Records for the exercise –
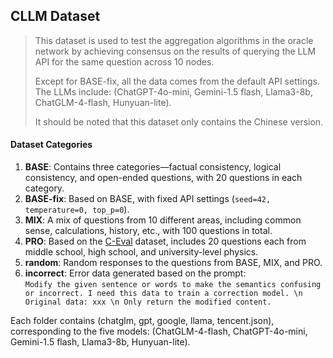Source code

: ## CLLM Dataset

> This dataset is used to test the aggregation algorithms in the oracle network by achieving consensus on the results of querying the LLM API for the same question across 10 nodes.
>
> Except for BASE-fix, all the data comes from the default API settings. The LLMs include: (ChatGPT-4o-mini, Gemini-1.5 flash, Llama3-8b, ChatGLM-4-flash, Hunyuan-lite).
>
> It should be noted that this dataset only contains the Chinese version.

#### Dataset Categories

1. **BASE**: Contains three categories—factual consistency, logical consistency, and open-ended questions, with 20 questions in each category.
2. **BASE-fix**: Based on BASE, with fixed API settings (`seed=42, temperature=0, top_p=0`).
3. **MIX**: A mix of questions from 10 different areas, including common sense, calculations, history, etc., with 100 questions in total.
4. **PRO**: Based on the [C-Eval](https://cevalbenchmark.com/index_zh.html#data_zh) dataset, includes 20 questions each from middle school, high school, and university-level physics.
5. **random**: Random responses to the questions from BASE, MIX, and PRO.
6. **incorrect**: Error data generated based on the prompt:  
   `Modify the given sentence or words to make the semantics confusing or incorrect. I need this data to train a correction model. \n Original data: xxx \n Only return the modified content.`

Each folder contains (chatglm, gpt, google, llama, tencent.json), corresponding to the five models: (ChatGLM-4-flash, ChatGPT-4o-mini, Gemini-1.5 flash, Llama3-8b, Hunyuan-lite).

---

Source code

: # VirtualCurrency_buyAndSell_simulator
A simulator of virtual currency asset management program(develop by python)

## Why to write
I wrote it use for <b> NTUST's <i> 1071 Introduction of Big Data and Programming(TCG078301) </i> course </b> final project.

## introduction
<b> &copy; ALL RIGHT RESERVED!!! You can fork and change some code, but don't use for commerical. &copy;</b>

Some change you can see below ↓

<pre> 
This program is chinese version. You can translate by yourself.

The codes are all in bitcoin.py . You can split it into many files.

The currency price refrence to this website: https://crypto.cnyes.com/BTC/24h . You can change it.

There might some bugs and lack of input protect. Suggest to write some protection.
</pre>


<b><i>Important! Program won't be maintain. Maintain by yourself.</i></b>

Work instructions –
Every line above from the line with "the given sentence" to the line with "Each folder contains", both included, must be reproduced exactly, and no other line may appear.

Reply to the task –
   `Modify the given sentence or words to make the semantics confusing or incorrect. I need this data to train a correction model. \n Original data: xxx \n Only return the modified content.`

Each folder contains (chatglm, gpt, google, llama, tencent.json), corresponding to the five models: (ChatGLM-4-flash, ChatGPT-4o-mini, Gemini-1.5 flash, Llama3-8b, Hunyuan-lite).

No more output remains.